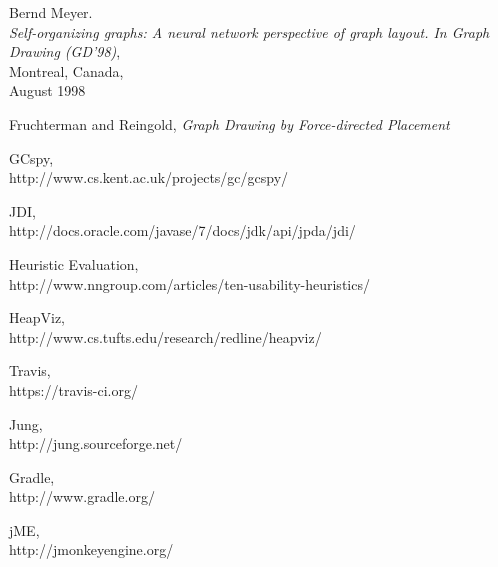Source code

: \documentclass[11pt, a4paper]{report}
\begin{document}
\begin{thebibliography}{9}

  Bernd Meyer. 
  \\ \emph{Self-organizing graphs: A neural network perspective of graph layout. In Graph Drawing (GD'98)}, 
  \\Montreal, Canada, 
  \\August 1998

  Fruchterman and Reingold, 
  \emph{Graph Drawing by Force-directed Placement}
 
  GCspy,
  \\http://www.cs.kent.ac.uk/projects/gc/gcspy/

  JDI, 
  \\http://docs.oracle.com/javase/7/docs/jdk/api/jpda/jdi/

  Heuristic Evaluation,
  \\http://www.nngroup.com/articles/ten-usability-heuristics/
  
  HeapViz,
  \\http://www.cs.tufts.edu/research/redline/heapviz/

  Travis,
  \\https://travis-ci.org/

  Jung,
  \\http://jung.sourceforge.net/

  Gradle,
  \\http://www.gradle.org/

  jME,
  \\http://jmonkeyengine.org/

\end{thebibliography}
\end{document}
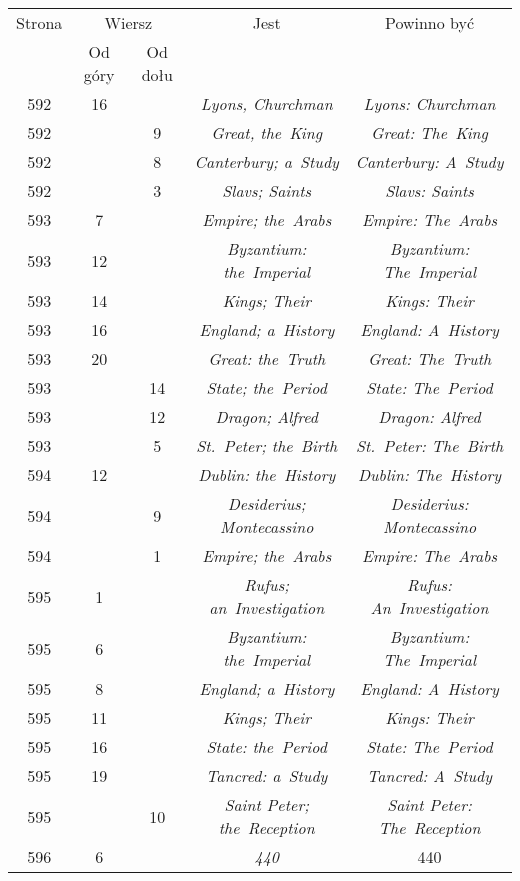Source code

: \documentclass[a4paper,11pt]{article}
\begin{document}
\begin{center}
  \begin{tabular}{|c|c|c|c|c|}
    \hline
    Strona & \multicolumn{2}{c|}{Wiersz}& Jest
                              & Powinno być \\ \cline{2-3}
    & Od góry & Od dołu & & \\
    \hline
    592 & 16 & & \textit{Lyons, Churchman} & \textit{Lyons: Churchman} \\
    592 & &  9 & \textit{Great, the~King} & \textit{Great: The~King} \\
    592 & &  8 & \textit{Canterbury; a~Study}
           & \textit{Canterbury: A~Study} \\
    592 & &  3 & \textit{Slavs; Saints} & \textit{Slavs: Saints} \\
    593 &  7 & & \textit{Empire; the~Arabs} & \textit{Empire: The~Arabs} \\
    593 & 12 & & \textit{Byzantium: the~Imperial}
           & \textit{Byzantium: The~Imperial} \\
    593 & 14 & & \textit{Kings; Their} & \textit{Kings: Their} \\
    593 & 16 & & \textit{England; a~History}
           & \textit{England: A~History} \\
    593 & 20 & & \textit{Great: the~Truth} & \textit{Great: The~Truth} \\
    593 & & 14 & \textit{State; the~Period} & \textit{State: The~Period} \\
    593 & & 12 & \textit{Dragon; Alfred} & \textit{Dragon: Alfred} \\
    593 & &  5 & \textit{St.~Peter; the~Birth}
           & \textit{St.~Peter: The~Birth} \\
    594 & 12 & & \textit{Dublin: the~History}
           & \textit{Dublin: The~History} \\
    594 & &  9 & \textit{Desiderius; Montecassino}
           & \textit{Desiderius: Montecassino} \\
    594 & &  1 & \textit{Empire; the~Arabs} & \textit{Empire: The~Arabs} \\
    595 &  1 & & \textit{Rufus; an~Investigation}
           & \textit{Rufus: An~Investigation} \\
    595 &  6 & & \textit{Byzantium: the~Imperial}
           & \textit{Byzantium: The~Imperial} \\
    595 &  8 & & \textit{England; a~History}
           & \textit{England: A~History} \\
    595 & 11 & & \textit{Kings; Their} & \textit{Kings: Their} \\
    595 & 16 & & \textit{State: the~Period} & \textit{State: The~Period} \\
    595 & 19 & & \textit{Tancred: a~Study} & \textit{Tancred: A~Study} \\
    595 & & 10 & \textit{Saint Peter; the~Reception}
           & \textit{Saint Peter: The~Reception} \\
    596 &  6 & & \textit{440} & 440 \\
    \hline
  \end{tabular}

\end{center}
\end{document}
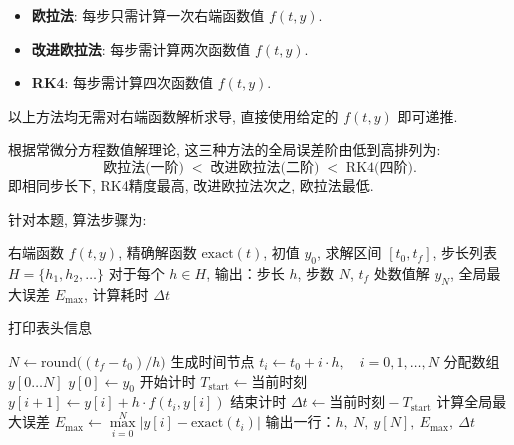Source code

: \documentclass[zihao=-4,a4paper]{ctexart}
\begin{document}
\begin{itemize}
    \item \textbf{欧拉法}: 每步只需计算一次右端函数值 $f(t, y)$. 
    \item \textbf{改进欧拉法}: 每步需计算两次函数值 $f(t, y)$. 
    \item \textbf{RK4}: 每步需计算四次函数值 $f(t, y)$. 
\end{itemize}
以上方法均无需对右端函数解析求导, 直接使用给定的 $f(t, y)$ 即可递推. 


根据常微分方程数值解理论, 这三种方法的全局误差阶由低到高排列为: 
\[
    \text{欧拉法(一阶)} \;<\; \text{改进欧拉法(二阶)} \;<\; \text{RK4(四阶)}.
\]
即相同步长下, RK4精度最高, 改进欧拉法次之, 欧拉法最低. 



针对本题, 算法步骤为:
\begin{center}
\begin{minipage}{0.9\textwidth}
\begin{algorithm}[H]
\caption{显式欧拉法求解 $y' = f(t,y)$, $y(t_0)=y_0$, $t \in [t_0, t_f]$}
\begin{algorithmic}[1]
  \Require 右端函数 $f(t,y)$, 精确解函数 $\text{exact}(t)$, 初值 $y_0$, 
          求解区间 $[t_0, t_f]$, 步长列表 $H = \{h_1, h_2, \dots\}$
  \Ensure 对于每个 $h \in H$, 输出：步长 $h$, 步数 $N$, $t_f$ 处数值解 $y_N$, 
          全局最大误差 $E_{\max}$, 计算耗时 $\Delta t$

  \State 打印表头信息

      \State $N \gets \text{round}\big((t_f - t_0) / h\big)$
      \State 生成时间节点 $t_i \gets t_0 + i \cdot h,\quad i = 0,1,\dots,N$
      \State 分配数组 $y[0 \ldots N]$
      \State $y[0] \gets y_0$
      \State 开始计时 $T_{\text{start}} \gets \text{当前时刻}$
          \State $y[i+1] \gets y[i] + h \cdot f(t_i, y[i])$
      \EndFor
      \State 结束计时 $\Delta t \gets \text{当前时刻} - T_{\text{start}}$
      \State 计算全局最大误差 $E_{\max} \gets \max\limits_{i=0}^{N} |y[i] - \text{exact}(t_i)|$
      \State 输出一行：$h,\ N,\ y[N],\ E_{\max},\ \Delta t$
  \EndFor
\end{algorithmic}
\end{algorithm}
\end{minipage}
\end{center}
\end{document}
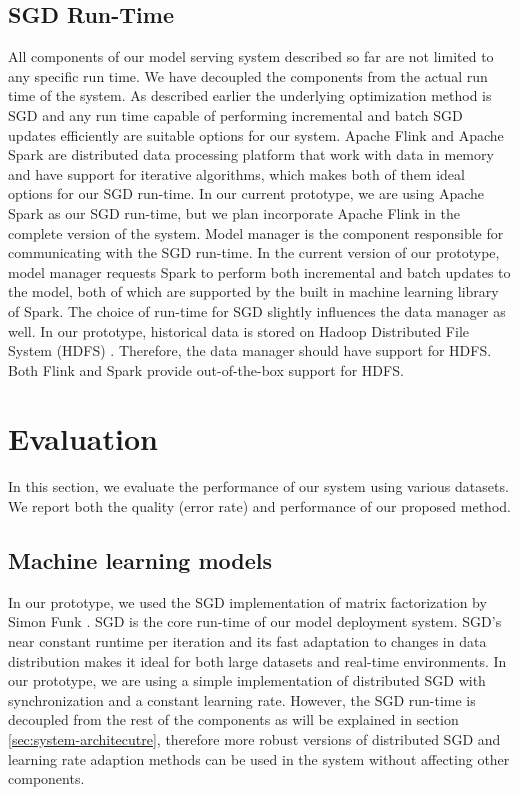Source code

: \documentclass{vldb}
\begin{document}
\subsection{SGD Run-Time} 
All components of our model serving system described so far are not limited to any specific run time.
We have decoupled the components from the actual run time of the system.
As described earlier the underlying optimization method is SGD and any run time capable of performing incremental and batch SGD updates efficiently are suitable options for our system.
Apache Flink \cite{carbone2015apache} and Apache Spark \cite{zaharia2010spark} are distributed data processing platform that work with data in memory and have support for iterative algorithms, which makes both of them ideal options for our SGD run-time.
In our current prototype, we are using Apache Spark \cite{zaharia2010spark} as our SGD run-time, but we plan incorporate Apache Flink in the complete version of the system.
Model manager is the component responsible for communicating with the SGD run-time.
In the current version of our prototype, model manager requests Spark to perform both incremental and batch updates to the model, both of which are supported by the built in machine learning library of Spark.
The choice of run-time for SGD slightly influences the data manager as well.
In our prototype, historical data is stored on Hadoop Distributed File System (HDFS) \cite{shvachko2010hadoop}.
Therefore, the data manager should have support for HDFS.
Both Flink and Spark provide out-of-the-box support for HDFS.

\section{Evaluation} \label{evaluation} 
In this section, we evaluate the performance of our system using various datasets. 
We report both the quality (error rate) and performance of our proposed method. 


\subsection{Machine learning models}
In our prototype, we used the SGD implementation of matrix factorization by Simon Funk \cite{funk2006netflix}. 
SGD is the core run-time of our model deployment system.
SGD's near constant runtime per iteration and its fast adaptation to changes in data distribution makes it ideal for both large datasets and real-time environments.
In our prototype, we are using a simple implementation of distributed SGD with synchronization and a constant learning rate.
However, the SGD run-time is decoupled from the rest of the components as will be explained in section \ref{sec:system-architecutre}, therefore more robust versions of distributed SGD and learning rate adaption methods can be used in the system without affecting other components.
\end{document}
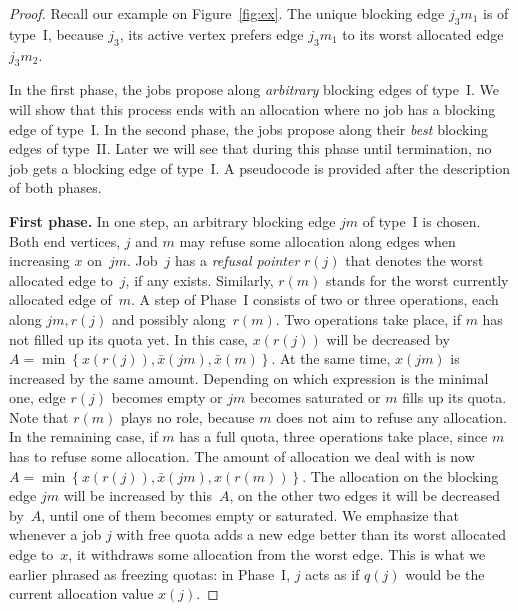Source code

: \documentclass{llncs}
\begin{document}
\begin{proof}

Recall our example on Figure~\ref{fig:ex}. The unique blocking edge $j_3m_1$ is of type~I, because $j_3$, its active vertex prefers edge $j_3m_1$ to its worst allocated edge~$j_3m_2$.

In the first phase, the jobs propose along \textit{arbitrary} blocking edges of type~I. We will show that this process ends with an allocation where no job has a blocking edge of type~I. In the second phase, the jobs propose along their \textit{best} blocking edges of type~II. Later we will see that during this phase until termination, no job gets a blocking edge of type~I. A pseudocode is provided after the description of both phases.

\textbf{First phase. }
In one step, an arbitrary blocking edge $jm$ of type~I is chosen. Both end vertices, $j$ and $m$ may refuse some allocation along edges when increasing $x$ on~$jm$. Job~$j$ has a \emph{refusal pointer} $r(j)$ that denotes the worst allocated edge to~$j$, if any exists. Similarly, $r(m)$ stands for the worst currently allocated edge of~$m$. A step of Phase~I consists of two or three operations, each along $jm, r(j)$ and possibly along~$r(m)$. Two operations take place, if $m$ has not filled up its quota yet. In this case, $x(r(j))$ will be decreased by $A=\min{\left\{x(r(j)), \bar{x}(jm), \bar{x}(m)\right\}}$. At the same time, $x(jm)$ is increased by the same amount. Depending on which expression is the minimal one, edge $r(j)$ becomes empty or $jm$ becomes saturated or $m$ fills up its quota. Note that $r(m)$ plays no role, because $m$ does not aim to refuse any allocation. In the remaining case, if $m$ has a full quota, three operations take place, since $m$ has to refuse some allocation. The amount of allocation we deal with is now $A=\min{\left\{x(r(j)), \bar{x}(jm), x(r(m))\right\}}$. The allocation on the blocking edge $jm$ will be increased by this~$A$, on the other two edges it will be decreased by~$A$, until one of them becomes empty or saturated. We emphasize that whenever a job $j$ with free quota adds a new edge better than its worst allocated edge to~$x$, it withdraws some allocation from the worst edge. This is what we earlier phrased as freezing quotas: in Phase~I, $j$ acts as if $q(j)$ would be the current allocation value $x(j)$.


\end{proof}
\end{document}
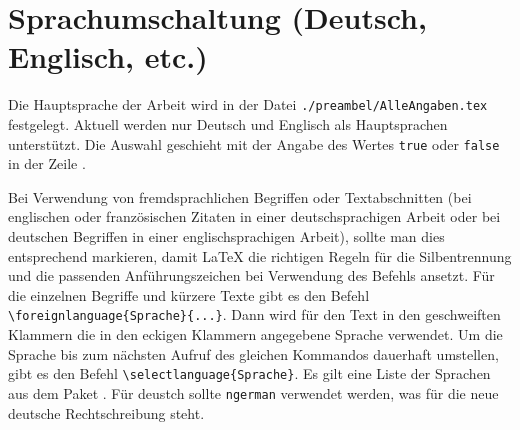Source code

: \section{Sprachumschaltung (Deutsch, Englisch, etc.)}%
%
%
%
\label{sec:Sprache}
%
Die Hauptsprache der Arbeit wird in der Datei \texttt{./preambel/AlleAngaben.tex} festgelegt.
Aktuell werden nur Deutsch und Englisch als Hauptsprachen unterstützt.
Die Auswahl geschieht mit der Angabe des Wertes \texttt{true} oder \texttt{false}
in der Zeile .

Bei Verwendung von fremdsprachlichen Begriffen oder Textabschnitten
(\zB bei englischen oder französischen Zitaten in einer deutschsprachigen Arbeit
oder bei deutschen Begriffen in einer englischsprachigen Arbeit),
sollte man dies entsprechend markieren,
damit \LaTeX{} die richtigen Regeln für die Silbentrennung
und die passenden Anführungszeichen bei Verwendung des Befehls
 ansetzt.
Für die einzelnen Begriffe und kürzere Texte gibt es den Befehl
\verb+\foreignlanguage{Sprache}{...}+.
Dann wird für den Text in den geschweiften Klammern die in den eckigen Klammern angegebene Sprache verwendet.
Um die Sprache bis zum nächsten Aufruf des gleichen Kommandos dauerhaft umstellen,
gibt es den Befehl \verb+\selectlanguage{Sprache}+.
Es gilt eine Liste der Sprachen aus dem Paket .
Für deustch sollte \texttt{ngerman} verwendet werden, was für die
neue deutsche Rechtschreibung steht.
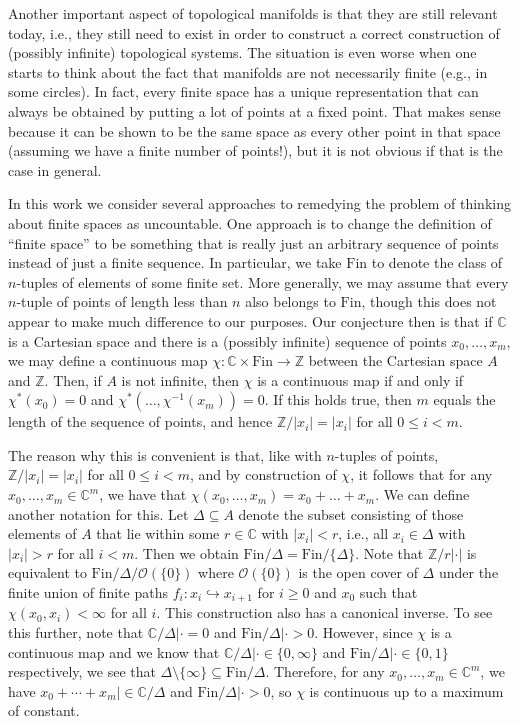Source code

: \documentclass[a4paper,reqno,oneside]{article}
\begin{document}
Another important aspect of topological manifolds is that they are still relevant today, i.e., they still need to exist in order to construct a correct construction of (possibly infinite) topological systems. The situation is even worse when one starts to think about the fact that manifolds are not necessarily finite (e.g., in some circles). In fact, every finite space has a unique representation that can always be obtained by putting a lot of points at a fixed point. That makes sense because it can be shown to be the same space as every other point in that space (assuming we have a finite number of points!), but it is not obvious if that is the case in general. 

In this work we consider several approaches to remedying the problem of thinking about finite spaces as uncountable. One approach is to change the definition of ``finite space'' to be something that is really just an arbitrary sequence of points instead of just a finite sequence. In particular, we take $\text{Fin}$ to denote the class of $n$-tuples of elements of some finite set. More generally, we may assume that every $n$-tuple of points of length less than $n$ also belongs to $\text{Fin}$, though this does not appear to make much difference to our purposes. Our conjecture then is that if $\mathbb C$ is a Cartesian space and there is a (possibly infinite) sequence of points $x_0,\dots,x_{m}$, we may define a continuous map $\chi: \mathbb C\times \text{Fin}\to \mathbb Z$ between the Cartesian space $A$ and $\mathbb Z$. Then, if $A$ is not infinite, then $\chi$ is a continuous map if and only if $\chi^*(x_0)=0$ and $\chi^{*}(\dots,\chi^{-1}(x_{m}))=0$. If this holds true, then $m$ equals the length of the sequence of points, and hence $\mathbb Z/|x_{i}|=|x_i|$ for all $0\leq i<m$. 

The reason why this is convenient is that, like with $n$-tuples of points, $\mathbb Z/|x_{i}| = |x_i|$ for all $0\leq i<m$, and by construction of $\chi$, it follows that for any $x_0,\dots, x_m\in \mathbb C^m$, we have that $\chi(x_0,\dots,x_m)=x_0+\dots+x_m$. We can define another notation for this. Let $\Delta\subseteq A$ denote the subset consisting of those elements of $A$ that lie within some $r\in\mathbb C$ with $|x_i|<r$, i.e., all $x_i\in\Delta$ with $|x_i|>r$ for all $i<m$. Then we obtain $\text{Fin}/\Delta=\text{Fin}/\{\Delta\}$. Note that $\mathbb Z/r|\cdot|$ is equivalent to $\text{Fin}/{\Delta}/\mathcal{O}(\{0\})$ where $\mathcal{O}(\{0\})$ is the open cover of $\Delta$ under the finite union of finite paths $f_{i}:x_i\hookrightarrow x_{i+1}$ for $i\geq 0$ and $x_0$ such that $\chi(x_0,x_i)<\infty$ for all $i$. This construction also has a canonical inverse. To see this further, note that $\mathbb C/\Delta|\cdot=0$ and $\text{Fin}/\Delta|\cdot>0$. However, since $\chi$ is a continuous map and we know that $\mathbb C/\Delta|\cdot\in\{0,\infty\}$ and $\text{Fin}/\Delta|\cdot\in\{0,1\}$ respectively, we see that $\Delta\setminus \{\infty\}\subseteq \text{Fin}/\Delta$. Therefore, for any $x_0,\dots, x_m\in \mathbb C^m$, we have $x_0+\cdots+x_m|\in\mathbb C/\Delta$ and $\text{Fin}/\Delta|\cdot>0$, so $\chi$ is continuous up to a maximum of constant. 
\end{document}
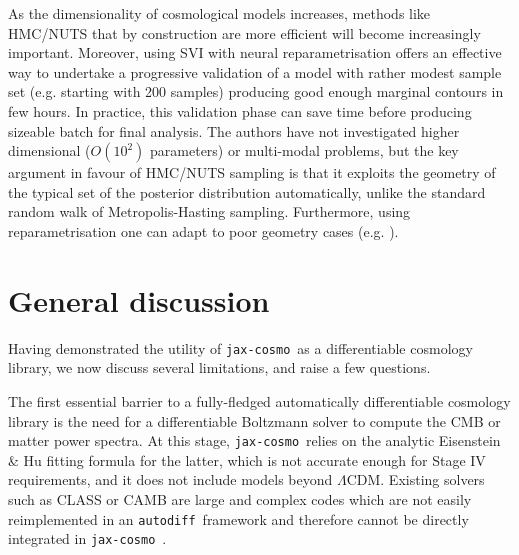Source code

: \documentclass[twocolumn,twocolappendix,nofootinbib,iop]{openjournal}
\newcommand{\JZ}[1]{{\color{purple}JZ: #1}}
\newcommand{\jaxcosmo}{\texttt{jax-cosmo}}
\newcommand{\autodiff}{\texttt{autodiff}}
\begin{document}


As the dimensionality of cosmological models increases, methods like HMC/NUTS that by construction are more efficient will become increasingly important. Moreover, using SVI with neural reparametrisation offers an effective way to undertake a progressive validation of a model with rather modest sample set (e.g. starting with 200 samples) producing good enough marginal contours in few hours. In practice, this validation phase can save time before producing sizeable batch for final analysis. The authors have not investigated higher dimensional ($O(10^2)$ parameters) or multi-modal problems, but the key argument in favour of HMC/NUTS sampling is that it exploits the geometry of the typical set of the posterior distribution automatically, unlike the standard random walk of Metropolis-Hasting sampling. Furthermore, using reparametrisation  one can adapt to poor geometry cases (e.g. \citealp{2019arXiv190303704H}).
%

%
\section{General discussion}
\label{sec-discussion}
%
Having demonstrated the utility of \jaxcosmo\ as a differentiable cosmology library, we now discuss several limitations, and raise a few questions.

The first essential barrier to a fully-fledged automatically differentiable cosmology library is the need for a differentiable Boltzmann solver to compute the CMB or matter power spectra. At this stage, \jaxcosmo\ relies on the analytic Eisenstein \& Hu fitting formula for the latter, which is not accurate enough for Stage IV \citep{detf} requirements, and it does not include models beyond $\Lambda$CDM. Existing solvers such as CLASS \citep{2011JCAP...07..034B} or CAMB \citep{camb} are large and complex codes which are not easily reimplemented in an \autodiff\ framework and therefore cannot be directly integrated in \jaxcosmo\ .
\end{document}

○ ○ ○

TASK BRIEF
Say how many lines in the listing include the word "Study", giving nothing but the number.

SOLUTION TO THE PROBLEM
3